#### YOUR TASK
From the entries below, please output exactly the lines starting at the one containing "Space Velocity Components" and ending at the one containing "Some authors take", both included.

DATASET RECORDS START

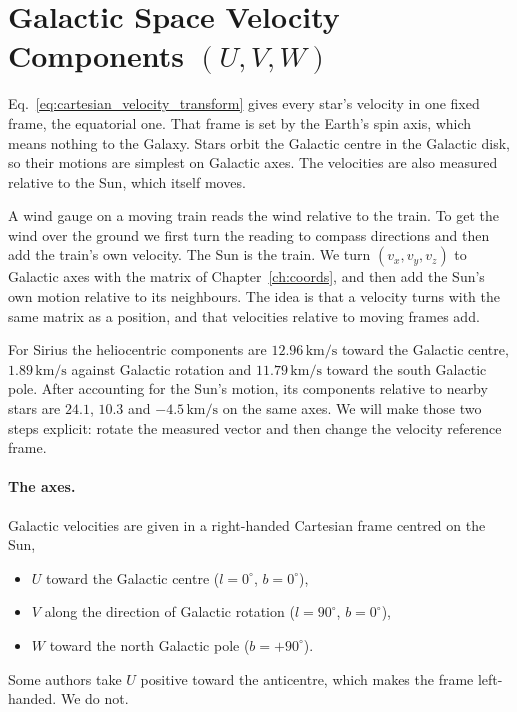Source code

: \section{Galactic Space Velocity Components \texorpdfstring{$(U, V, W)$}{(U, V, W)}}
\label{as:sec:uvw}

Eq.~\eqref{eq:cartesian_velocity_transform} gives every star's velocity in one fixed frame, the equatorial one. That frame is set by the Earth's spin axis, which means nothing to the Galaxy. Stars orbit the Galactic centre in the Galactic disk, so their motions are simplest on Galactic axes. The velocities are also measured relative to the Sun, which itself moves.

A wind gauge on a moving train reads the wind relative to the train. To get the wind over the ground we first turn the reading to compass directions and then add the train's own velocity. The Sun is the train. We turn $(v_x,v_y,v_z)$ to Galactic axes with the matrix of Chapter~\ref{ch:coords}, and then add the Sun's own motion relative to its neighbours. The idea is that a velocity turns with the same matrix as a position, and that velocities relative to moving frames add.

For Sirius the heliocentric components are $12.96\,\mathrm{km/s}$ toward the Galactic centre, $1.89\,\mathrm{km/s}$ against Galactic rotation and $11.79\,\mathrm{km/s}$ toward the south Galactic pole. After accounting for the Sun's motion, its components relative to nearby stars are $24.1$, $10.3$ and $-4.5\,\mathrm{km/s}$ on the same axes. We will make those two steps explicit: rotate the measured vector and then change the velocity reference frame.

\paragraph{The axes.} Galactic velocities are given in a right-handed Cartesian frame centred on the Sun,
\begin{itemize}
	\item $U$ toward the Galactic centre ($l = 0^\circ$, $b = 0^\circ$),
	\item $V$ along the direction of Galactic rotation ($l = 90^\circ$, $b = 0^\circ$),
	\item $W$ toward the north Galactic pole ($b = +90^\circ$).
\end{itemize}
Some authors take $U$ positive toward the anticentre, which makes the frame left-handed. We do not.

DATASET RECORDS END
DATASET RECORDS START

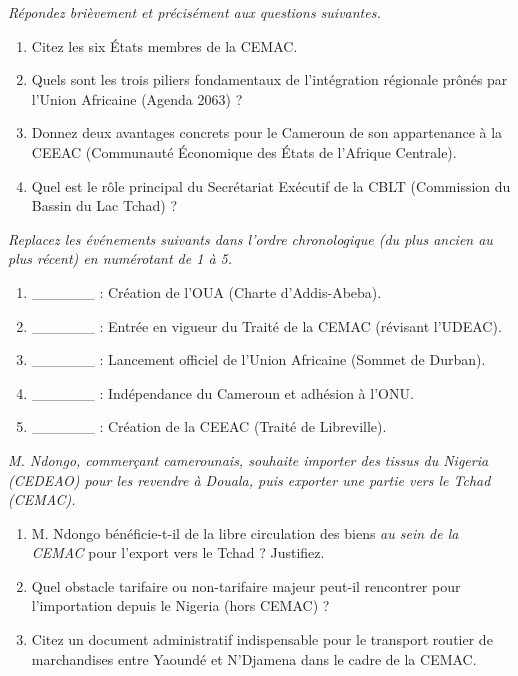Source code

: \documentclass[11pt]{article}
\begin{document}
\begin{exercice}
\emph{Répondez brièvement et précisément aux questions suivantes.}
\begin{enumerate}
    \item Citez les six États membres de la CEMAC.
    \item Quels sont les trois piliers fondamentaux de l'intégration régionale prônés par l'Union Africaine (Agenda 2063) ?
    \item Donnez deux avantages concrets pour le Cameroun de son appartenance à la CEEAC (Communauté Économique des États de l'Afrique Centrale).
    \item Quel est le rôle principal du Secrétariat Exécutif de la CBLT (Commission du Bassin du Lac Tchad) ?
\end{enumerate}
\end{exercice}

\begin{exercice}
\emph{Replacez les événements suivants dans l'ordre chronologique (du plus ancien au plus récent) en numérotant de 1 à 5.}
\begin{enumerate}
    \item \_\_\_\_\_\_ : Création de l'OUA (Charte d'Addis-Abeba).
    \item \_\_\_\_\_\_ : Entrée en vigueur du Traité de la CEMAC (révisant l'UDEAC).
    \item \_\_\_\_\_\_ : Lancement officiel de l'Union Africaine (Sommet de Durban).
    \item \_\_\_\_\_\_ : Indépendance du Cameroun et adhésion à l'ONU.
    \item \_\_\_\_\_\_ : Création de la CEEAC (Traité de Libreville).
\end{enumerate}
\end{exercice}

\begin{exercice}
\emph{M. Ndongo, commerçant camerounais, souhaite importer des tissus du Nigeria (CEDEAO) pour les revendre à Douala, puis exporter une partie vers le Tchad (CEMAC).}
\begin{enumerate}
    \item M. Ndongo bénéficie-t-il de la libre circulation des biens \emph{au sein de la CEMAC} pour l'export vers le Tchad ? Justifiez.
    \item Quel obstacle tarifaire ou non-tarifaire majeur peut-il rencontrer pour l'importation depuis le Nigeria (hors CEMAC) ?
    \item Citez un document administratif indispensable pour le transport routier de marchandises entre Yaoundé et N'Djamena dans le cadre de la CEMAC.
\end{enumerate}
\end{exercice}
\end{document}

DATASET RECORDS END

#### ANSWER BELOW
: \section{Galactic Space Velocity Components \texorpdfstring{$(U, V, W)$}{(U, V, W)}}
\label{as:sec:uvw}

Eq.~\eqref{eq:cartesian_velocity_transform} gives every star's velocity in one fixed frame, the equatorial one. That frame is set by the Earth's spin axis, which means nothing to the Galaxy. Stars orbit the Galactic centre in the Galactic disk, so their motions are simplest on Galactic axes. The velocities are also measured relative to the Sun, which itself moves.

A wind gauge on a moving train reads the wind relative to the train. To get the wind over the ground we first turn the reading to compass directions and then add the train's own velocity. The Sun is the train. We turn $(v_x,v_y,v_z)$ to Galactic axes with the matrix of Chapter~\ref{ch:coords}, and then add the Sun's own motion relative to its neighbours. The idea is that a velocity turns with the same matrix as a position, and that velocities relative to moving frames add.

For Sirius the heliocentric components are $12.96\,\mathrm{km/s}$ toward the Galactic centre, $1.89\,\mathrm{km/s}$ against Galactic rotation and $11.79\,\mathrm{km/s}$ toward the south Galactic pole. After accounting for the Sun's motion, its components relative to nearby stars are $24.1$, $10.3$ and $-4.5\,\mathrm{km/s}$ on the same axes. We will make those two steps explicit: rotate the measured vector and then change the velocity reference frame.

\paragraph{The axes.} Galactic velocities are given in a right-handed Cartesian frame centred on the Sun,
\begin{itemize}
	\item $U$ toward the Galactic centre ($l = 0^\circ$, $b = 0^\circ$),
	\item $V$ along the direction of Galactic rotation ($l = 90^\circ$, $b = 0^\circ$),
	\item $W$ toward the north Galactic pole ($b = +90^\circ$).
\end{itemize}
Some authors take $U$ positive toward the anticentre, which makes the frame left-handed. We do not.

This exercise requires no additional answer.